There are also implementation obstacles hindering the reuse of the
existing task.  Only local threads can manipulate the virtual memory
mappings, and there is a lot of local state that has to be kept
somewhere between the time the old program becomes defunct and the new
binary image is installed and used (not to speak of the actual program
snippet that runs during the transition).

So the decision was made to always create a new task with
\texttt{exec}, and copy the desired state from the current task to the
new task.  This is a clean solution, because a new task will always
start out without any capabilities in servers, etc, and thus there is
no need for the old task to try to destroy all unneeded capabilities
and other local state before \texttt{exec}.  Also, in case the
\texttt{exec} fails, the old program can continue to run, even if the
\texttt{exec} fails at a very late point (there is no ``point of no
return'' until the new task is actually up and running).
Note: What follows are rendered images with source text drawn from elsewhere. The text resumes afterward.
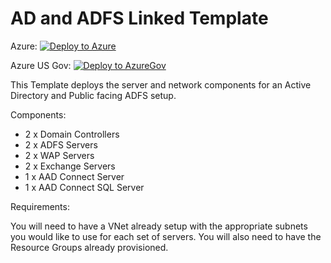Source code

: # AD and ADFS Linked Template

Azure:
[![Deploy to Azure](https://azuredeploy.net/deploybutton.png)](https://portal.azure.com/#create/Microsoft.Template/uri/https%3A%2F%2Fraw.githubusercontent.com%2Fmcrosstx%2FAD_ADFS_Linked%2Fmaster%2Fazuredeploy.json)

Azure US Gov:
[![Deploy to AzureGov](https://azuredeploy.net/deploybutton.png)](https://portal.azure.us/#create/Microsoft.Template/uri/https%3A%2F%2Fraw.githubusercontent.com%2Fmcrosstx%2FAD_ADFS_Linked%2Fmaster%2Fazuredeploy.json)

This Template deploys the server and network components for an Active Directory and Public facing ADFS setup.

Components:
* 2 x Domain Controllers
* 2 x ADFS Servers
* 2 x WAP Servers
* 2 x Exchange Servers
* 1 x AAD Connect Server
* 1 x AAD Connect SQL Server

Requirements:

You will need to have a VNet already setup with the appropriate subnets you would like to use for each set of servers. You will also need to have the Resource Groups already provisioned.
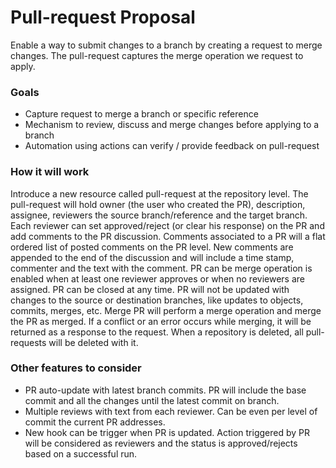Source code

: # Pull-request Proposal

Enable a way to submit changes to a branch by creating a request to merge changes.
The pull-request captures the merge operation we request to apply.

### Goals

- Capture request to merge a branch or specific reference
- Mechanism to review, discuss and merge changes before applying to a branch
- Automation using actions can verify / provide feedback on pull-request

### How it will work

Introduce a new resource called pull-request at the repository level.
The pull-request will hold owner (the user who created the PR), description, assignee, reviewers the source branch/reference and the target branch.
Each reviewer can set approved/reject (or clear his response) on the PR and add comments to the PR discussion. Comments associated to a PR will a flat ordered list of posted comments on the PR level.
New comments are appended to the end of the discussion and will include a time stamp, commenter and the text with the comment.
PR can be merge operation is enabled when at least one reviewer approves or when no reviewers are assigned.
PR can be closed at any time.
PR will not be updated with changes to the source or destination branches, like updates to objects, commits, merges, etc. 
Merge PR will perform a merge operation and merge the PR as merged. If a conflict or an error occurs while merging, it will be returned as a response to the request.
When a repository is deleted, all pull-requests will be deleted with it.

### Other features to consider

- PR auto-update with latest branch commits. PR will include the base commit and all the changes until the latest commit on branch.
- Multiple reviews with text from each reviewer. Can be even per level of commit the current PR addresses.
- New hook can be trigger when PR is updated. Action triggered by PR will be considered as reviewers and the status is approved/rejects based on a successful run.

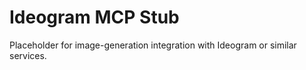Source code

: # Ideogram MCP Stub

Placeholder for image-generation integration with Ideogram or similar services.


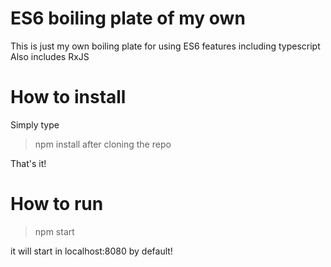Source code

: # ES6 boiling plate of my own
This is just my own boiling plate for using ES6 features including typescript
Also includes RxJS

# How to install #
Simply type 
> npm install 
after cloning the repo

That's it!

# How to run #
> npm start

it will start in localhost:8080 by default!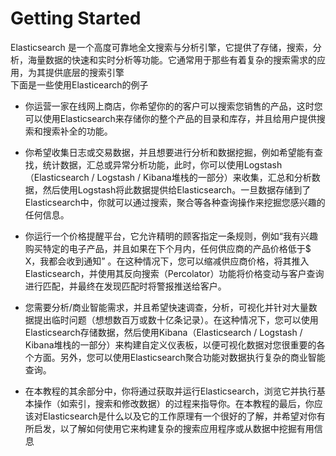 # Getting Started
Elasticsearch 是一个高度可靠地全文搜索与分析引擎，它提供了存储，搜索，分析，海量数据的快速和实时分析等功能。它通常用于那些有着复杂的搜索需求的应用，为其提供底层的搜索引擎    
下面是一些使用Elasticearch的例子  
- 你运营一家在线网上商店，你希望你的的客户可以搜索您销售的产品，这时您可以使用Elasticsearch来存储你的整个产品的目录和库存，并且给用户提供搜索和搜索补全的功能。  

- 你希望收集日志或交易数据，并且想要进行分析和数据挖掘，例如希望能有查找，统计数据，汇总或异常分析功能，此时，你可以使用Logstash（Elasticsearch / Logstash / Kibana堆栈的一部分）来收集，汇总和分析数据，然后使用Logstash将此数据提供给Elasticsearch。一旦数据存储到了Elasticsearch中，你就可以通过搜索，聚合等各种查询操作来挖掘您感兴趣的任何信息。 

- 你运行一个价格提醒平台，它允许精明的顾客指定一条规则，例如“我有兴趣购买特定的电子产品，并且如果在下个月内，任何供应商的产品价格低于$ X，我都会收到通知” 。在这种情况下，您可以缩减供应商价格，将其推入Elasticsearch，并使用其反向搜索（Percolator）功能将价格变动与客户查询进行匹配，并最终在发现匹配时将警报推送给客户。

- 您需要分析/商业智能需求，并且希望快速调查，分析，可视化并针对大量数据提出临时问题（想想数百万或数十亿条记录）。在这种情况下，您可以使用Elasticsearch存储数据，然后使用Kibana（Elasticsearch / Logstash / Kibana堆栈的一部分）来构建自定义仪表板，以便可视化数据对您很重要的各个方面。另外，您可以使用Elasticsearch聚合功能对数据执行复杂的商业智能查询。

- 在本教程的其余部分中，你将通过获取并运行Elasticsearch，浏览它并执行基本操作（如索引，搜索和修改数据）的过程来指导你。在本教程的最后，你应该对Elasticsearch是什么以及它的工作原理有一个很好的了解，并希望对你有所启发，以了解如何使用它来构建复杂的搜索应用程序或从数据中挖掘有用信息
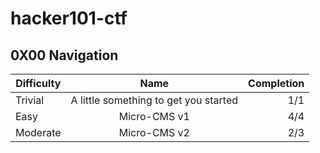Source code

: # hacker101-ctf
## 0X00 Navigation

| Difficulty|         Name                          |Completion |
| ----------|:-------------------------------------:| ---------:|
| Trivial   |A little something to get you started  |     1/1   |
|Easy       |Micro-CMS v1                           |     4/4   |   
|Moderate   |Micro-CMS v2                           |     2/3   |
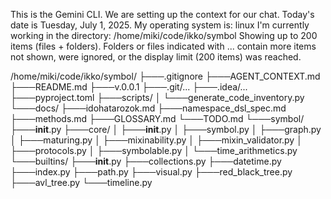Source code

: This is the Gemini CLI. We are setting up the context for our chat.
  Today's date is Tuesday, July 1, 2025.
  My operating system is: linux
  I'm currently working in the directory: /home/miki/code/ikko/symbol
  Showing up to 200 items (files + folders). Folders or files indicated with ... contain more items not shown, were ignored, or the display limit (200 items) was reached.

/home/miki/code/ikko/symbol/
├───.gitignore
├───AGENT_CONTEXT.md
├───README.md
├───v.0.0.1
├───.git/...
├───.idea/...
├───pyproject.toml
├───scripts/
│   └───generate_code_inventory.py
└───docs/
    ├───idohatarozok.md
    ├───namespace_dsl_spec.md
    ├───methods.md
    ├───GLOSSARY.md
    └───TODO.md
└───symbol/
    ├───__init__.py
    ├───core/
    │   ├───__init__.py
    │   ├───symbol.py
    │   ├───graph.py
    │   ├───maturing.py
    │   ├───mixinability.py
    │   ├───mixin_validator.py
    │   ├───protocols.py
    │   ├───symbolable.py
    │   └───time_arithmetics.py
    └───builtins/
        ├───__init__.py
        ├───collections.py
        ├───datetime.py
        ├───index.py
        ├───path.py
        ├───visual.py
        ├───red_black_tree.py
        ├───avl_tree.py
        └───timeline.py
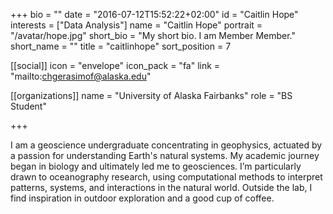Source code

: +++
bio = ""
date = "2016-07-12T15:52:22+02:00"
id = "Caitlin Hope"
interests = ["Data Analysis"]
name = "Caitlin Hope"
portrait = "/avatar/hope.jpg"
short_bio = "My short bio. I am Member Member."
short_name = ""
title = "caitlinhope"
sort_position = 7

[[social]]
    icon = "envelope"
    icon_pack = "fa"
    link = "mailto:chgerasimof@alaska.edu"

[[organizations]]
    name = "University of Alaska Fairbanks"
    role = "BS Student"

+++

I am a geoscience undergraduate concentrating in geophysics, actuated by a passion for understanding Earth's natural systems. My academic journey began in biology and ultimately led me to geosciences. I’m particularly drawn to oceanography research, using computational methods to interpret patterns, systems, and interactions in the natural world. Outside the lab, I find inspiration in outdoor exploration and a good cup of coffee.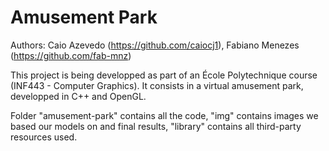 # Amusement Park

Authors: Caio Azevedo (https://github.com/caiocj1), Fabiano Menezes (https://github.com/fab-mnz)

This project is being developped as part of an École Polytechnique course (INF443 - Computer Graphics). It consists in a virtual amusement park, developped in C++ and OpenGL.

Folder "amusement-park" contains all the code, "img" contains images we based our models on and final results, "library" contains all third-party resources used.
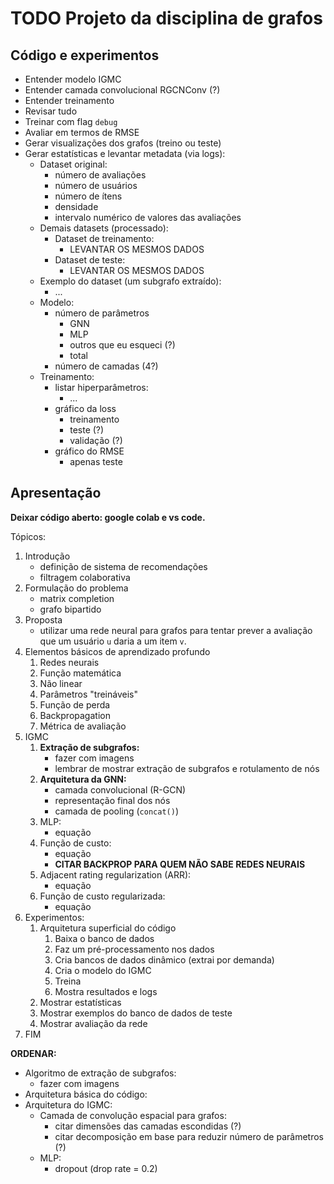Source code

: # TODO Projeto da disciplina de grafos

## Código e experimentos

- Entender modelo IGMC
- Entender camada convolucional RGCNConv (?)
- Entender treinamento
- Revisar tudo
- Treinar com flag `debug`
- Avaliar em termos de RMSE
- Gerar visualizações dos grafos (treino ou teste)
- Gerar estatísticas e levantar metadata (via logs):
  - Dataset original:
    - número de avaliações
    - número de usuários
    - número de ítens
    - densidade
    - intervalo numérico de valores das avaliações
  - Demais datasets (processado):
    - Dataset de treinamento:
      - LEVANTAR OS MESMOS DADOS
    - Dataset de teste:
      - LEVANTAR OS MESMOS DADOS
  - Exemplo do dataset (um subgrafo extraído):
    - ...
  - Modelo:
    - número de parâmetros
      - GNN
      - MLP
      - outros que eu esqueci (?)
      - total
    - número de camadas (4?)
  - Treinamento:
    - listar hiperparâmetros:
      - ...
    - gráfico da loss
      - treinamento
      - teste (?)
      - validação (?)
    - gráfico do RMSE
      - apenas teste

## Apresentação

**Deixar código aberto: google colab e vs code.**

Tópicos:

1. Introdução
    - definição de sistema de recomendações
    - filtragem colaborativa
2. Formulação do problema
    - matrix completion
    - grafo bipartido
3. Proposta
    - utilizar uma rede neural para grafos para tentar prever a avaliação que um usuário `u` daria a um item `v`.
4. Elementos básicos de aprendizado profundo
   1. Redes neurais
   2. Função matemática
   3. Não linear
   4. Parâmetros "treináveis"
   5. Função de perda
   6. Backpropagation
   7. Métrica de avaliação
5. IGMC
   1. **Extração de subgrafos:**
      - fazer com imagens
      - lembrar de mostrar extração de subgrafos e rotulamento de nós
   2. **Arquitetura da GNN:**
      - camada convolucional (R-GCN)
      - representação final dos nós
      - camada de pooling (`concat()`)
   3. MLP:
      - equação
   4. Função de custo:
      - equação
      - **CITAR BACKPROP PARA QUEM NÃO SABE REDES NEURAIS**
   5. Adjacent rating regularization (ARR):
      - equação
   6. Função de custo regularizada:
      - equação
6. Experimentos:
   1. Arquitetura superficial do código
      1. Baixa o banco de dados
      2. Faz um pré-processamento nos dados
      3. Cria bancos de dados dinâmico (extrai por demanda)
      4. Cria o modelo do IGMC
      5. Treina
      6. Mostra resultados e logs
   2. Mostrar estatísticas
   3. Mostrar exemplos do banco de dados de teste
   4. Mostrar avaliação da rede
7. FIM


**ORDENAR:**

- Algoritmo de extração de subgrafos:
  - fazer com imagens
- Arquitetura básica do código:
- Arquitetura do IGMC:
  - Camada de convolução espacial para grafos:
    - citar dimensões das camadas escondidas (?)
    - citar decomposição em base para reduzir número de parâmetros (?)
  - MLP:
    - dropout (drop rate = 0.2)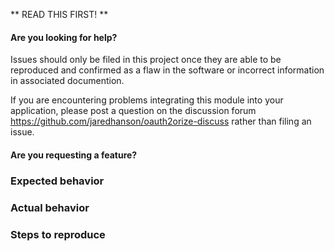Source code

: ** READ THIS FIRST! **

#### Are you looking for help?

Issues should only be filed in this project once they are able to be reproduced
and confirmed as a flaw in the software or incorrect information in associated
documention.

If you are encountering problems integrating this module into your application,
please post a question on the discussion forum <https://github.com/jaredhanson/oauth2orize-discuss>
rather than filing an issue.


#### Are you requesting a feature?






### Expected behavior

### Actual behavior

### Steps to reproduce
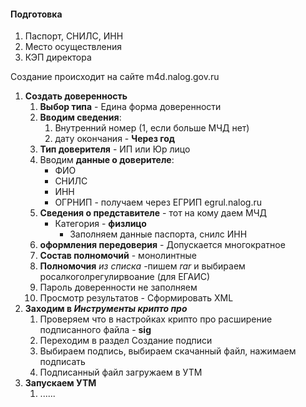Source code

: #### Подготовка
1. Паспорт, СНИЛС, ИНН
2. Место осуществления
3. КЭП директора


Создание происходит на сайте m4d.nalog.gov.ru

1. **Создать доверенность**
	1. **Выбор типа** - Едина форма доверенности
	2. **Вводим сведения**:
		1. Внутренний номер (1, если больше МЧД нет)
		2. дату окончания - **Через год**
	3. **Тип доверителя** - ИП или Юр лицо
	4. Вводим **данные о доверителе**:
		- ФИО
		- СНИЛС
		- ИНН
		- ОГРНИП - получаем через ЕГРИП egrul.nalog.ru
	5. **Сведения о представителе** - тот на кому даем МЧД
		- Категория - **физлицо**
			- Заполняем данные паспорта, снилс ИНН
	6. **оформления передоверия** - Допускается многократное
	7. **Состав полномочий** - монолинтные
	8. **Полномочия** _из списка_ -пишем _rar_ и выбираем росалкоголрегулирвоание (для ЕГАИС)
	9. Пароль доверенности не заполняем
	10. Просмотр результатов - Сформировать XML
2. **Заходим в _Инструменты крипто про_**
	1. Проверяем что в настройках крипто про расширение подписанного файла - **sig**
	2. Переходим в раздел Создание подписи
	3. Выбираем подпись, выбираем скачанный файл, нажимаем подписать
	4. Подписанный файл загружаем в УТМ
3. **Запускаем УТМ**
	1. ......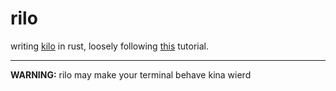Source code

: # rilo
writing [kilo](http://antirez.com/news/108) in rust, loosely following [this](https://viewsourcecode.org/snaptoken/kilo/index.html) tutorial.

---

**WARNING:** rilo may make your terminal behave kina wierd
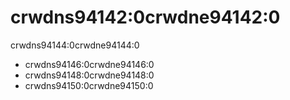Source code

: # crwdns94142:0crwdne94142:0

<p class="description">crwdns94144:0crwdne94144:0</p>

- crwdns94146:0crwdne94146:0
- crwdns94148:0crwdne94148:0
- crwdns94150:0crwdne94150:0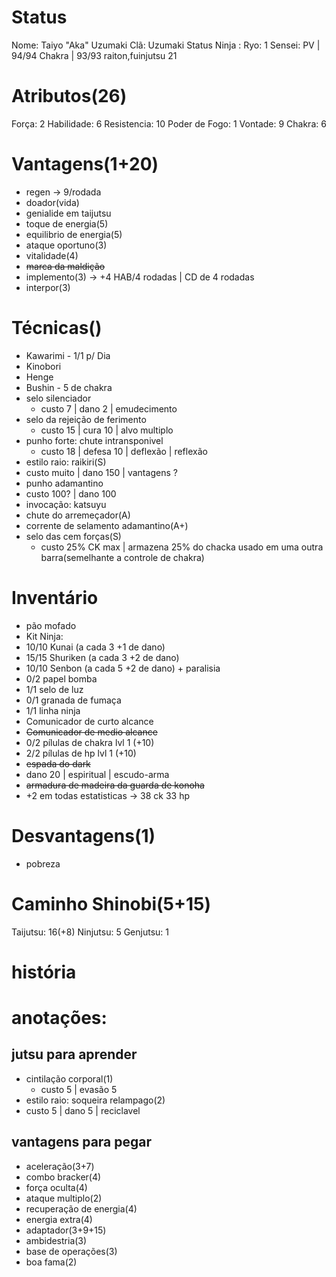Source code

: # Status
Nome: Taiyo "Aka" Uzumaki
Clã:  Uzumaki
Status Ninja : 
Ryo:  1
Sensei: 
PV | 94/94
Chakra | 93/93
raiton,fuinjutsu
21




# Atributos(26)
Força: 2
Habilidade: 6
Resistencia: 10
Poder de Fogo: 1
Vontade: 9
Chakra: 6
# Vantagens(1+20)
- regen -> 9/rodada
- doador(vida)
- genialide em taijutsu
- toque de energia(5)
- equilibrio de energia(5)
- ataque oportuno(3)
- vitalidade(4)
- ~~marca da maldição~~
- implemento(3) -> +4 HAB/4 rodadas | CD de 4 rodadas
- interpor(3)


# Técnicas()
- Kawarimi - 1/1 p/ Dia
- Kinobori
- Henge
- Bushin - 5 de chakra
- selo silenciador
  - custo 7 | dano 2 | emudecimento
- selo da rejeição de ferimento
  - custo 15 | cura 10 | alvo multiplo
- punho forte: chute intransponivel
  - custo 18 | defesa 10 | deflexão | reflexão
- estilo raio: raikiri(S)
 - custo muito | dano 150 | vantagens ?
- punho adamantino
 - custo 100? | dano 100 
- invocação: katsuyu
- chute do arremeçador(A)
- corrente de selamento adamantino(A+)
- selo das cem forças(S)
	- custo 25% CK max | armazena 25% do chacka usado em uma outra barra(semelhante a controle de chakra)
# Inventário
- pão mofado
- Kit Ninja:
 - 10/10 Kunai (a cada 3 +1 de dano)
 - 15/15 Shuriken (a cada 3 +2 de dano)
 - 10/10 Senbon (a cada 5 +2 de dano) + paralisia
 - 0/2 papel bomba
 - 1/1 selo de luz
 - 0/1 granada de fumaça
 - 1/1 linha ninja
 - Comunicador de curto alcance
 - ~~Comunicador de medio alcance~~
 - 0/2 pílulas de chakra lvl 1 (+10)
 - 2/2 pílulas de hp lvl 1 (+10)
- ~~espada do dark~~
 - dano 20 | espiritual | escudo-arma
- ~~armadura de madeira da guarda de konoha~~
 - +2 em todas estatisticas -> 38 ck 33 hp


# Desvantagens(1)
- pobreza

# Caminho Shinobi(5+15) 
Taijutsu: 16(+8)
Ninjutsu: 5
Genjutsu: 1

# história


# anotações:
## jutsu para aprender
- cintilação corporal(1)
	- custo 5 | evasão 5
- estilo raio: soqueira relampago(2)
 - custo 5 | dano 5 | reciclavel
## vantagens para pegar

- aceleração(3+7)
- combo bracker(4)
- força oculta(4)
- ataque multiplo(2)
- recuperação de energia(4)
- energia extra(4)
- adaptador(3+9+15)
- ambidestria(3)
- base de operações(3)
- boa fama(2)
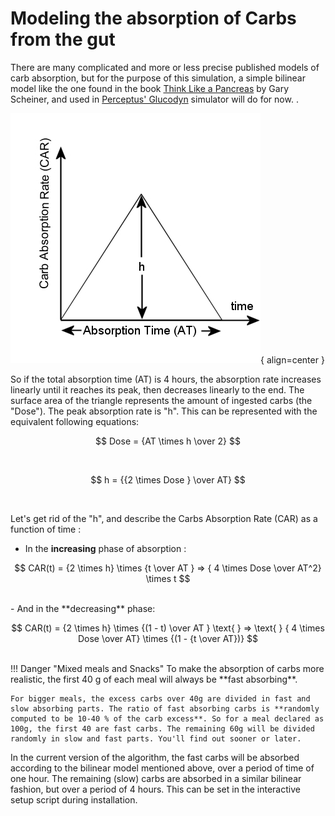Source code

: Modeling the absorption of Carbs from the gut
=============================================

There are many complicated and more or less precise published models of carb absorption, but for the purpose of this simulation, a simple bilinear model like the one found in the book [Think Like a Pancreas](https://www.amazon.com/Think-Like-Pancreas-Practical-Insulin-Completely/dp/0738215147) by Gary Scheiner, and used in [Perceptus' Glucodyn](https://github.com/Perceptus/GlucoDyn/blob/master/basic_math.pdf) simulator will do for now.  .


![Carb Absorption Rate](../img/CAR.jpg){ align=center }


So if the total absorption time (AT) is 4 hours, the absorption rate increases linearly until it reaches its peak, then decreases linearly to the end. The surface area of the triangle represents the amount of ingested carbs (the "Dose"). The peak absorption rate is "h". This can be represented with the equivalent following equations:

$$
Dose = {AT \times h \over 2}
$$

<br>

$$
h = {{2 \times Dose } \over AT}
$$

<br>

Let's get rid of the "h", and describe the Carbs Absorption Rate (CAR) as a function of time : 
<br>

- In the **increasing** phase of absorption :

$$
CAR(t) = {2 \times h} \times {t \over AT } => { 4 \times Dose \over AT^2} \times t
$$

<br>
- And in the **decreasing** phase:

$$
CAR(t) = {2 \times h} \times {(1 - t) \over AT } \text{ } => \text{ } { 4 \times Dose \over AT} \times {(1 - {t \over AT})}
$$

<br>
!!! Danger "Mixed meals and Snacks"
    To make the absorption of carbs more realistic, the first 40 g of each meal will always be **fast absorbing**.
    
    For bigger meals, the excess carbs over 40g are divided in fast and slow absorbing parts. The ratio of fast absorbing carbs is **randomly computed to be 10-40 % of the carb excess**. So for a meal declared as 100g, the first 40 are fast carbs. The remaining 60g will be divided randomly in slow and fast parts. You'll find out sooner or later.

In the current version of the algorithm, the fast carbs will be absorbed according to the bilinear model mentioned above, over a period of time of one hour. The remaining (slow) carbs are absorbed in a similar bilinear fashion, but over a period of 4 hours. This can be set in the interactive setup script during installation.

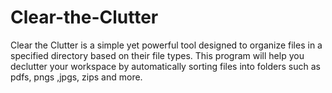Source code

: # Clear-the-Clutter

Clear the Clutter is a simple yet powerful tool designed to organize files in a specified directory based on their file types. This program will help you declutter your workspace by automatically sorting files into folders such as pdfs, pngs ,jpgs, zips and more.
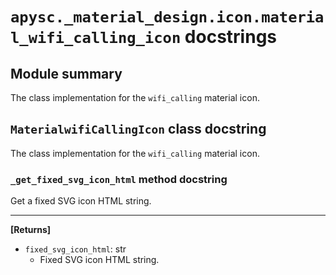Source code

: # `apysc._material_design.icon.material_wifi_calling_icon` docstrings

## Module summary

The class implementation for the `wifi_calling` material icon.

## `MaterialwifiCallingIcon` class docstring

The class implementation for the `wifi_calling` material icon.

### `_get_fixed_svg_icon_html` method docstring

Get a fixed SVG icon HTML string.<hr>

**[Returns]**

- `fixed_svg_icon_html`: str
  - Fixed SVG icon HTML string.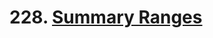 # 228. [Summary Ranges](https://leetcode.com/problems/summary-ranges/)

[//]: # (TODO: copy this description)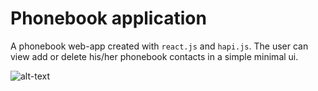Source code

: # Phonebook application

A phonebook web-app created with `react.js` and `hapi.js`. The user can view add or delete his/her phonebook contacts in a simple minimal ui.

![alt-text](https://preview.ibb.co/iL7eLk/phonebook_app.jpg)
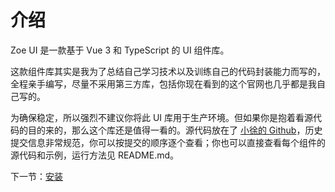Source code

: # 介绍

Zoe UI 是一款基于 Vue 3 和 TypeScript 的 UI 组件库。

这款组件库其实是我为了总结自己学习技术以及训练自己的代码封装能力而写的，全程亲手编写，尽量不采用第三方库，包括你现在看到的这个官网也几乎都是我自己写的。

为确保稳定，所以强烈不建议你将此 UI 库用于生产环境。但如果你是抱着看源代码的目的来的，那么这个库还是值得一看的。源代码放在了 [小徐的 Github](https://github.com/breeze0814/Zoe-UI)，历史提交信息非常规范，你可以按提交的顺序逐个查看；你也可以直接查看每个组件的源代码和示例，运行方法见 README.md。

下一节：[安装](#/doc/install)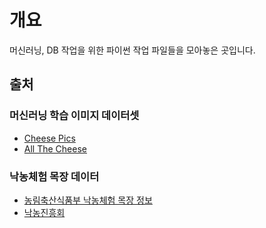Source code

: # 개요
머신러닝, DB 작업을 위한 파이썬 작업 파일들을 모아놓은 곳입니다.

## 출처
### 머신러닝 학습 이미지 데이터셋
- [Cheese Pics](https://www.kaggle.com/datasets/mathurinache/cheese-pics)
- [All The Cheese](https://www.kaggle.com/datasets/jenlooper/cheese)

### 낙농체험 목장 데이터
- [농림축산식품부 낙농체험 목장 정보](https://www.data.go.kr/data/15005290/fileData.do)
- [낙농진흥회](https://www.dairy.or.kr/kor/sub02/menu_04_1_1.html)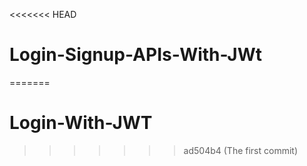 <<<<<<< HEAD
# Login-Signup-APIs-With-JWt
=======
# Login-With-JWT
>>>>>>> ad504b4 (The first commit)
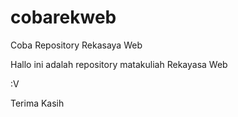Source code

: # cobarekweb
Coba Repository Rekasaya Web

Hallo ini adalah  repository matakuliah Rekayasa Web

:V

Terima Kasih
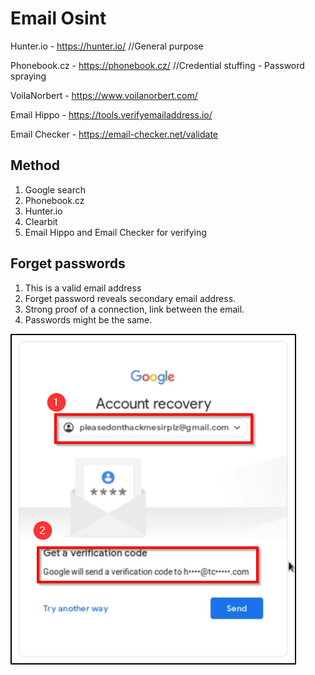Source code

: # Email Osint

Hunter.io - https://hunter.io/    //General purpose

Phonebook.cz - https://phonebook.cz/    //Credential stuffing   -   Password spraying

VoilaNorbert - https://www.voilanorbert.com/

Email Hippo - https://tools.verifyemailaddress.io/

Email Checker - https://email-checker.net/validate

## Method

1. Google search
2. Phonebook.cz
3. Hunter.io
4. Clearbit
5. Email Hippo and Email Checker for verifying

## Forget passwords

1. This is a valid email address
2. Forget password reveals secondary email address.
3. Strong proof of a connection, link between the email. 
4. Passwords might be the same.

![recovery](recovery.png)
For suid and sgid applications, the actual \texttt{exec} has to be
done by the filesystem.  However, the filesystem can not be bothered
to also transfer all the user state into the new task.  It can not
even do that, because it can not accept capabilities implemented by
untrusted servers from the user.  Also, the filesystem does not want
to rely on the new task to be cooperative, because it does not
necessarily trust the code, if is is owned by an untrusted user.

\begin{enumerate}
\item The user creates a new task and a container with a single
  physical page, and makes the \texttt{exec} call to the file
  capability, providing the task control capability.  Before that, it
  creates a task info capability from it for its own use.
\item The filesystem checks permission and then revokes all other
  users on the task control capability.  This will revoke the users
  access to the task, and will fail if the user did not provide a
  pristine task object.  (It is assumed that the filesystem should not
  create the task itself so the user can not use suid/sgid
  applications to escape from their quota restriction).
\item Then it revokes access to the provided physical page and writes
  a trusted startup code to it.
\item The filesystem will also prepare all capability transactions and
  write the required information (together with other useful
  information) in a stack on the physical page.
\item Then it creates a thread in the task, and starts it.  At
  pagefault, it will provide the physical page.
\item The startup code on the physical page completes the capability
  transfer.  It will also install a small pager that can install file
  mappings for this binary image.  Then it jumps to the entry point.
\item The filesystem in the meanwhile has done all it can do to help
  the task startup.  It will provide the content of the binary or
  script via paging or file reads, but that happens asynchronously,
  and as for any other task.  So the filesystem returns to the client.
\item The client can then send its untrusted information to the new
  task.  The new task got the client's thread ID from the filesystem
  (possibly provided by the client), and thus knows to which thread it
  should listen.  The new task will not trust this information
  ultimatively (ie, the new task will use the authentication, root
  directory and other capabilities it got from the filesystem), but it
  will accept all capabilities and make proper use of them.
\item Then the new task will send a message to proc to take over the
  old PID and other process state.  How this can be done best is still
  to be determined (likely the old task will provide a process control
  capability to the new task).  At that moment, the old task is
  desrtoyed by the proc server.
\end{enumerate}

This is a coarse and incomplete description, but it shows the general
idea.  The details will depend a lot on the actual implementation.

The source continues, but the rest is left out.